'The Marriage Plot': a love triangle turned on its head
A review of Jeffrey Eugenides' novel "The Marriage Plot," which tells the story of three struggling young people, set in the pre-Internet, pre-cellphone 1980s, caught in a love triangle. Eugenides will read Oct. 17 at the Seattle Public Library's Central Library downtown.
Special to The Seattle Times
Jeffrey EugenidesThe author of "The Marriage Plot" will read at 7 p.m. Oct. 17 in the Microsoft auditorium of the Seattle Public Library's downtown Central Library; free (206-386-4636 or www.spl.org).
'The Marriage Plot'
by Jeffrey Eugenides
Farrar, Straus and Giroux, 416 pp., $28
The novelist Jeffrey Eugenides' timing could be characterized as deliberate: His work appears at precise nine-year intervals. "The Virgin Suicides" was his impressive 1993 debut (later made into a haunting, ethereal movie); "Middlesex," a Pulitzer Prize winner, followed in 2002. Now, right on time, comes "The Marriage Plot" — and it's worth the wait.
If you wanted to simplify "The Marriage Plot," you could call it a love story. Borrowing from some of the great novels of the past, it's a romantic triangle, set in the early 1980s and involving Madeleine, Leonard and Mitchell, three just-graduated college students from Brown University starting out their young-adult lives. In a nutshell, Mitchell loves Madeleine, Madeleine loves Leonard, and Leonard loves ... well, he thinks he loves Madeleine, but it's complicated, as such triangles tend to be.
"The way of true love never works out, except at the end of an English novel" is the Anthony Trollope quote that Madeleine uses in her senior thesis — she's an English major, finding safety and solace in orange-bound Penguin editions of classic novels — and it could serve as an epigraph for this book as well. (Nonetheless, Eugenides uses two other epigraphs — from La Rochefoucauld and, to zip us back into the time frame of the novel, the Talking Heads.) Love doesn't serve these three characters very well: Leonard struggles through the novel with mental illness; Mitchell with his conflicting religious beliefs and insistence that Madeleine is meant to be his; Madeleine with realizing that no matter how much she loves Leonard, she cannot make him "normal."
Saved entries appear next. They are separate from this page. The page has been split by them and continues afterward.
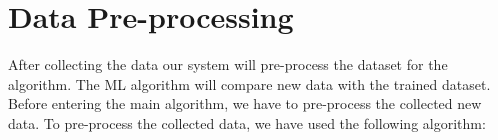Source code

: 








\section{Data Pre-processing}
After collecting the data our system will pre-process the dataset for the algorithm. The ML algorithm will compare new data with the trained dataset. Before entering the main algorithm, we have to pre-process the collected new data. To pre-process the collected data, we have used the following algorithm:

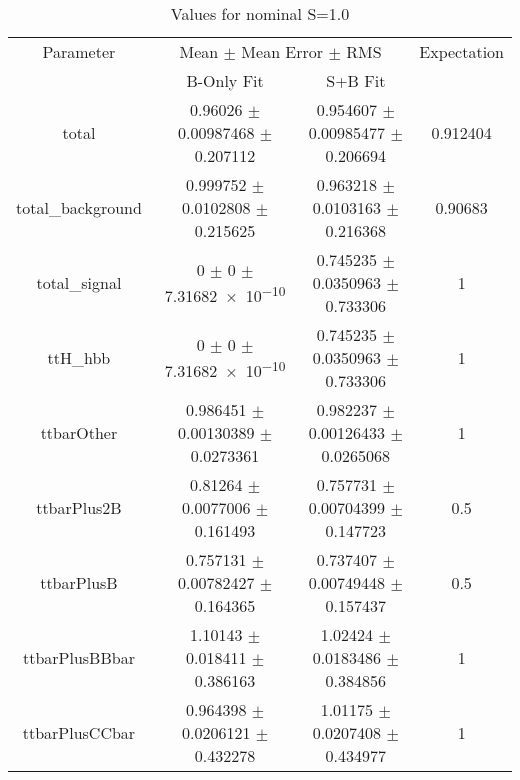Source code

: \begin{table}
\centering
\caption{Values for nominal S=1.0}
\begin{tabular}{cccc}
\toprule
Parameter & \multicolumn{2}{c}{Mean $\pm$ Mean Error $\pm$ RMS} & Expectation\\
 & B-Only Fit & S+B Fit & \\
\midrule
total & \num{0.96026} $\pm$ \num{0.00987468} $\pm$ \num{0.207112} & \num{0.954607} $\pm$ \num{0.00985477} $\pm$ \num{0.206694} & \num{0.912404}\\
total\_background & \num{0.999752} $\pm$ \num{0.0102808} $\pm$ \num{0.215625} & \num{0.963218} $\pm$ \num{0.0103163} $\pm$ \num{0.216368} & \num{0.90683}\\
total\_signal & \num{0} $\pm$ \num{0} $\pm$ \num{7.31682e-10} & \num{0.745235} $\pm$ \num{0.0350963} $\pm$ \num{0.733306} & \num{1}\\
ttH\_hbb & \num{0} $\pm$ \num{0} $\pm$ \num{7.31682e-10} & \num{0.745235} $\pm$ \num{0.0350963} $\pm$ \num{0.733306} & \num{1}\\
ttbarOther & \num{0.986451} $\pm$ \num{0.00130389} $\pm$ \num{0.0273361} & \num{0.982237} $\pm$ \num{0.00126433} $\pm$ \num{0.0265068} & \num{1}\\
ttbarPlus2B & \num{0.81264} $\pm$ \num{0.0077006} $\pm$ \num{0.161493} & \num{0.757731} $\pm$ \num{0.00704399} $\pm$ \num{0.147723} & \num{0.5}\\
ttbarPlusB & \num{0.757131} $\pm$ \num{0.00782427} $\pm$ \num{0.164365} & \num{0.737407} $\pm$ \num{0.00749448} $\pm$ \num{0.157437} & \num{0.5}\\
ttbarPlusBBbar & \num{1.10143} $\pm$ \num{0.018411} $\pm$ \num{0.386163} & \num{1.02424} $\pm$ \num{0.0183486} $\pm$ \num{0.384856} & \num{1}\\
ttbarPlusCCbar & \num{0.964398} $\pm$ \num{0.0206121} $\pm$ \num{0.432278} & \num{1.01175} $\pm$ \num{0.0207408} $\pm$ \num{0.434977} & \num{1}\\
\bottomrule
\end{tabular}
\end{table}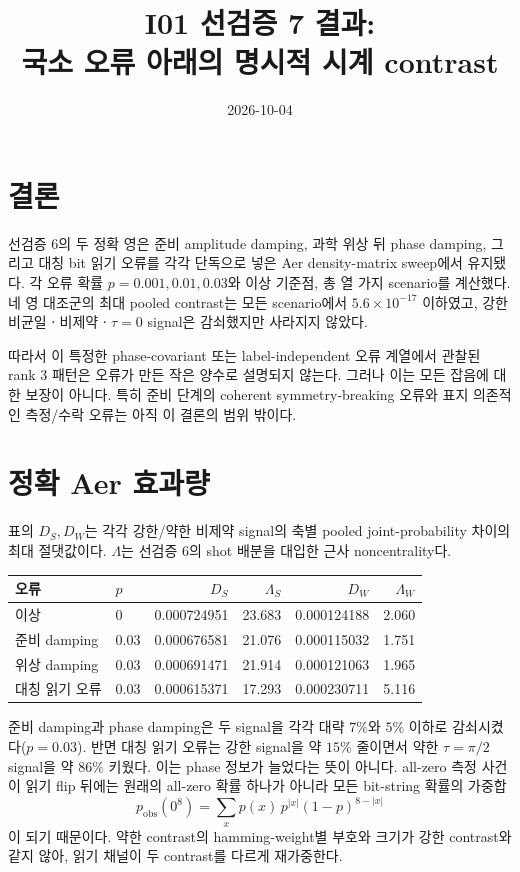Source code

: \documentclass[11pt]{article}
\begin{document}
\title{I01 선검증 7 결과:\\
국소 오류 아래의 명시적 시계 contrast}
\date{2026-10-04}
\maketitle

\section*{결론}
선검증 6의 두 정확 영은 준비 amplitude damping, 과학 위상 뒤 phase damping,
그리고 대칭 bit 읽기 오류를 각각 단독으로 넣은 Aer density-matrix sweep에서
유지됐다. 각 오류 확률 $p=0.001,0.01,0.03$와 이상 기준점, 총 열 가지
scenario를 계산했다. 네 영 대조군의 최대 pooled contrast는 모든 scenario에서
$5.6\times10^{-17}$ 이하였고, 강한 비균일ㆍ비제약ㆍ$\tau=0$ signal은
감쇠했지만 사라지지 않았다.

따라서 이 특정한 phase-covariant 또는 label-independent 오류 계열에서 관찰된
rank 3 패턴은 오류가 만든 작은 양수로 설명되지 않는다. 그러나 이는 모든 잡음에
대한 보장이 아니다. 특히 준비 단계의 coherent symmetry-breaking 오류와
표지 의존적인 측정/수락 오류는 아직 이 결론의 범위 밖이다.

\section*{정확 Aer 효과량}
표의 $D_S,D_W$는 각각 강한/약한 비제약 signal의 축별 pooled joint-probability
차이의 최대 절댓값이다. $\Lambda$는 선검증 6의 shot 배분을 대입한 근사
noncentrality다.

\begin{center}
\begin{tabular}{llrrrr}
\toprule
오류 & $p$ & $D_S$ & $\Lambda_S$ & $D_W$ & $\Lambda_W$\\
\midrule
이상 & 0 & 0.000724951 & 23.683 & 0.000124188 & 2.060\\
준비 damping & 0.03 & 0.000676581 & 21.076 & 0.000115032 & 1.751\\
위상 damping & 0.03 & 0.000691471 & 21.914 & 0.000121063 & 1.965\\
대칭 읽기 오류 & 0.03 & 0.000615371 & 17.293 & 0.000230711 & 5.116\\
\bottomrule
\end{tabular}
\end{center}

준비 damping과 phase damping은 두 signal을 각각 대략 $7\%$와 $5\%$ 이하로
감쇠시켰다($p=0.03$). 반면 대칭 읽기 오류는 강한 signal을 약 $15\%$ 줄이면서
약한 $\tau=\pi/2$ signal을 약 $86\%$ 키웠다. 이는 phase 정보가 늘었다는 뜻이
아니다. all-zero 측정 사건이 읽기 flip 뒤에는 원래의 all-zero 확률 하나가 아니라
모든 bit-string 확률의 가중합
\[
 p_{\mathrm{obs}}(0^8)
 =\sum_x p(x)\,p^{|x|}(1-p)^{8-|x|}
\]
이 되기 때문이다. 약한 contrast의 hamming-weight별 부호와 크기가 강한 contrast와
같지 않아, 읽기 채널이 두 contrast를 다르게 재가중한다.
\end{document}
Eugenides, who himself graduated from Brown in 1983, re-creates the feel of that pre-Internet, pre-cellphone time with vivid detail: the Plasmatics T-shirts, the toe socks, the crinkly pale-blue aerogram letters to and from friends traveling in Europe, the way everyone in the English department seems to be reading but possibly not understanding Derrida. And his three young heroes, caught at that moment between youth and adulthood, between sexual freedom and romantic love, memorably flail, seeking a toehold in a world that doesn't seem to have a place for them. Literature is their touchstone; real life, so far, is not.
Eugenides, a master storyteller, has a remarkable way of twisting his narrative in a way that seems effortless; taking us backward and forward in time to fill in details. The book begins on graduation day, floats back to school days, forward again to the summer after graduation, back again to earlier in the summer, rocking back and forth in time and never quite anchored, yet always clear. And his descriptions are a constant pleasure: Mitchell's restaurant-boss's wife was "a large, disordered woman, like a child's drawing that didn't stay within the lines." Leonard, who hates the lithium prescribed to him yet appreciates how it distances him, describes how the drug keeps sadness at bay: "It was like squeezing a baggie full of water and feeling all the properties of the liquid without getting wet."
We know, as Madeleine knows, how classic novels with a standard marriage plot will end: with a wedding. "The Marriage Plot" ends in a way both unexpected yet completely true. For these characters, who don't live in Jane Austen's world, no simple resolution will do for them in the world. And yet you close this book with immense satisfaction — falling in love just a bit yourself, with a new kind of marriage plot.